THIS. BLOG. WINS. AT LIFE. Please don't ever leave us, McBlogger.
Tulane Chris has officially changed my life. Brittan's new favorite form of friend harassment: Telegrams. With a capital T because they are that awesome. I am legit googling "how to send a telegram" right now. Also, I hope you know that your female readers are going to be hardcore crushing on Tulane Chris now...
This might actually be the funniest post in 2b1b history.
I'm changing my twitter username to SorrAboutTheBag
First of all, if you go to Tobin's LinkedIn profile, he calls himself an:
"Independant Online Advertising Professional"
Last time I checked, "independent" doesn't have an "A" but then again WHAT DO I KNOW? Clearly he can't be too great at his work if he's illiterate on his on fucking resume.
OMG I am so going to have to use the telegram to send jokes to my friends because that is fucking hilarious!
Wow.
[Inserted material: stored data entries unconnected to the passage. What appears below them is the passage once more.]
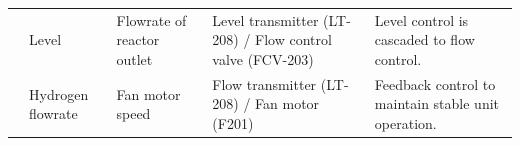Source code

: \begin{table}[h]
{\begin{tabular}{p{3cm}|p{3cm}|p{4cm}|p{5cm}|p{6cm}}
                                            & Level                                       & Flowrate of reactor outlet                              & Level transmitter (LT-208) / Flow control valve (FCV-203)                  & Level control is cascaded to flow control.                                                                                           \\
                                                                                        & Hydrogen flowrate                                     & Fan motor speed                              & Flow transmitter (LT-208) / Fan motor (F201)                  & Feedback control to maintain stable unit operation.                                                                                           \\
                                                                   

\end{tabular}}
\end{table}
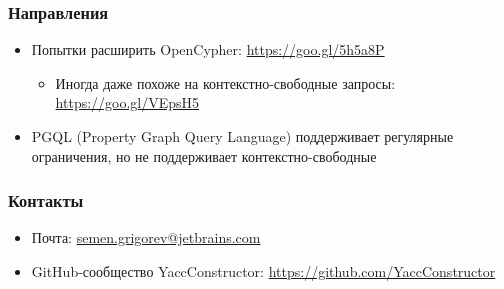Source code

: \documentclass[xcolor=table,aspectratio=169]{beamer}
\begin{document}
\begin{frame}
  \transwipe[direction=90]
  \frametitle{Направления}

\begin{itemize} 
\item Попытки расширить OpenCypher: \url{https://goo.gl/5h5a8P}
\begin{itemize} 
\item Иногда даже похоже на контекстно-свободные запросы: \url{https://goo.gl/VEpsH5} 
\end{itemize}

\item PGQL (Property Graph Query Language) поддерживает регулярные ограничения, но не поддерживает контекстно-свободные

\end{itemize}

\end{frame}

            
\begin{frame}
\transwipe[direction=90]
\frametitle{Контакты}
\begin{itemize}
  \item Почта: \url{semen.grigorev@jetbrains.com}
  \item GitHub-сообщество YaccConstructor: \url{https://github.com/YaccConstructor}
\end{itemize}
\end{frame}
\end{document}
I DIED. Amazing.
I think telegrams may see an rise in popularity because of this.
Do you, Meg McBlogger, take this man to be your lawfully wedded husband, to love and to cherish, to have and to hold; Are you sorr about the bag?
We hold this truth to be self-evident, that Meghan McBlogger is sorr about the bag.
Words do not express how amazing this story is. I usually read your blog in criminal procedure because it keeps me from taking notes and making noise on my recording. today however, there are definitely some snorts of laughter on the recording.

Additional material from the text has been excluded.